萧睿渊已然察觉皇后用心,所以皇后出去后,他就把顾安宁支了出去,有事吩咐柳一刀。
顾安宁在门外,看着院子里守着的几个太医。
都是吃医生这口饭的,他们不容易啊,一个个愁眉苦脸,脑袋天天别裤腰带上。
现在她是准镇北王妃,这群太医对她十分尊重,见到她立马起来问候。
“不用不用,大家忙吧。”
太医们见她平易近人,也便不再拘束。
他们继续讨论萧睿渊的治疗方案。
顾安宁耳聪目明,听了一些。
“不知道能不能用上次苏大夫的刺络放血法试试。”
“韩太医,说试试,你会吗?”
“韩太医肯定会,他精通人体穴位,任何施针法,都是看一遍就能学会。要我说,我们也已经没有任何法子了,那刺络放血法,先找几个人试试,如果不伤身,可以给王爷试试。”
“韩太医,你说呢?”
“我倒愿意,苏大夫的手法我看一遍已经记住,第二遍则记的滚瓜烂熟,不会出差错,就看对王爷的毒有没有效了。”
“且试试吧。”
顾安宁本来是随便听听。
这下听出问题来了。
“韩太医,你过来一下。”
韩太医赶紧起身过去,谦卑有礼:“梁小姐叫我?”
“刚听他们说,穴位这种东西你很精通,看别人施针,你一次就能记住要诀?”
韩太医有些谦虚:“呵呵,鄙人不才,也就这点小小本事。”
“哦,那上次王爷两次中毒,第一次听说是一个叫苏大夫的神医来解的,第二次怎么不是你解的呀?”
韩太医也是个没心机的,便道:“我当时也不敢轻易试,后来看王爷实在不好了想试,没想到苏大夫又回来了。”
顾安宁点点头:“哦,所以,就算苏大夫不回来,其实有你在,王爷也死不掉是吧。”
韩太医有些不好意思:“呵呵,微臣自然会尽力保住王爷的,但微臣的医术和苏大夫比,差得远了,只能说,偷了点师。”
“哪里,韩太医很厉害。”顾安宁抬起手,“我的手就全靠你。”
韩太医受宠若惊:“哪里哪里。”
他是个温和好相处的,也不爱好大喜功,顾安宁倒挺喜欢他。
就是屋里这位,年纪轻轻,却够老谋深算的。
原来他给自己第二次下毒,是要制造一个凶手,不让人往皇帝身上想,而他也十分笃定,这次下毒自己死不掉。

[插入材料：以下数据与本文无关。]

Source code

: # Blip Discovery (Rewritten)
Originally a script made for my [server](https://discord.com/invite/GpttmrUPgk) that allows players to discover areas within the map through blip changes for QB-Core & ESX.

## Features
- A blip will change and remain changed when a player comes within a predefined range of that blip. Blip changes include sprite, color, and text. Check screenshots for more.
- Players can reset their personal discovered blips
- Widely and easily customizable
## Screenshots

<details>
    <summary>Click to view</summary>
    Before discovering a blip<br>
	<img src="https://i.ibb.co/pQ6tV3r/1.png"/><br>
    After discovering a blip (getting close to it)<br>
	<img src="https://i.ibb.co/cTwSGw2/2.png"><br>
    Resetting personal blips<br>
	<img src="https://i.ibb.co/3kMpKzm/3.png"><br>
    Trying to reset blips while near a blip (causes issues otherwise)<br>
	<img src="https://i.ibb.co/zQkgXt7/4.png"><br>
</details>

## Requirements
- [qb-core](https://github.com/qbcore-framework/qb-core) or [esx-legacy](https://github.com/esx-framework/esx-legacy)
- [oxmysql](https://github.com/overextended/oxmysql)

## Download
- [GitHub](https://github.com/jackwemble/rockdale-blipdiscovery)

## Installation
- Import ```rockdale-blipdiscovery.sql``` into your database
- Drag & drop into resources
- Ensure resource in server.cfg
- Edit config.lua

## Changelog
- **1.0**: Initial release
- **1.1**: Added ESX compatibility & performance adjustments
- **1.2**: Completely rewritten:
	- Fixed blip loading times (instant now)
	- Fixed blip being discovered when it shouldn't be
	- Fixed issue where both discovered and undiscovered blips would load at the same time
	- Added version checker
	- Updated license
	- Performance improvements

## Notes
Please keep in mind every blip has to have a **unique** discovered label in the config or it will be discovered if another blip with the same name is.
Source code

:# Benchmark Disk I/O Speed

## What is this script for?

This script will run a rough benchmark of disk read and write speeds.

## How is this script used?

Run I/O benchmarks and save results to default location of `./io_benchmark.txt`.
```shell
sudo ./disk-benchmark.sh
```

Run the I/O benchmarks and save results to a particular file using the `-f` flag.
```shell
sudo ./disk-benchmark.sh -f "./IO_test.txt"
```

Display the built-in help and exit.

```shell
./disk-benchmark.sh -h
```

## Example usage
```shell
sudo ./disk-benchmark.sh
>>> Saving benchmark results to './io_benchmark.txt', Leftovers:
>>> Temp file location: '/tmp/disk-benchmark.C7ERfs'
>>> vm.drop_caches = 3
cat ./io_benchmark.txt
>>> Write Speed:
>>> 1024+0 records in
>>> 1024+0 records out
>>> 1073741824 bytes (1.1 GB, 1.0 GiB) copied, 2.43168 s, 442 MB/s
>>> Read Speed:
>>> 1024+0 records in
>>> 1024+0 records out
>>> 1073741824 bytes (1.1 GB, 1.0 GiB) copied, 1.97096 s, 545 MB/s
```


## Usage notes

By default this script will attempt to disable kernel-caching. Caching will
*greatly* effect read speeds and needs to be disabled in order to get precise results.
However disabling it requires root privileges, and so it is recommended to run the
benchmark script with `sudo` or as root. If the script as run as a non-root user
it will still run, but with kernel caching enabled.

柳一刀出来了,说萧睿渊睡了,让她进去守着,不要发出动静。
太医们赶紧压低声音。
顾安宁进了屋,径自走到床边,啧啧出声:“虽说你不是我想象的拿命愚忠,但也聪明不到哪里去,那种爹,你不揭发他,怎么玩父子情深呢?他要真稀罕你,能舍得你去死?还是为了萧睿泽那种死一万次都不足以平民愤的东西。”
床上人睡的沉,没有动静。
顾安宁吐槽的更不留情:“说你傻你别不服,哪个亲爹舍得把十二岁的儿子送战场上去,你上面是没哥哥吗?就萧睿泽那该死一万次东西,不也就比你小几个月而已。他把人家捧在手心里,让你替他卖命守江山,这是亲爹干的出来的事吗?”
“要不是谷主不让我治你,我其实还是愿意救你的。”
“只能说,你命不好吧。”
“睡吧睡吧,怪可怜的。”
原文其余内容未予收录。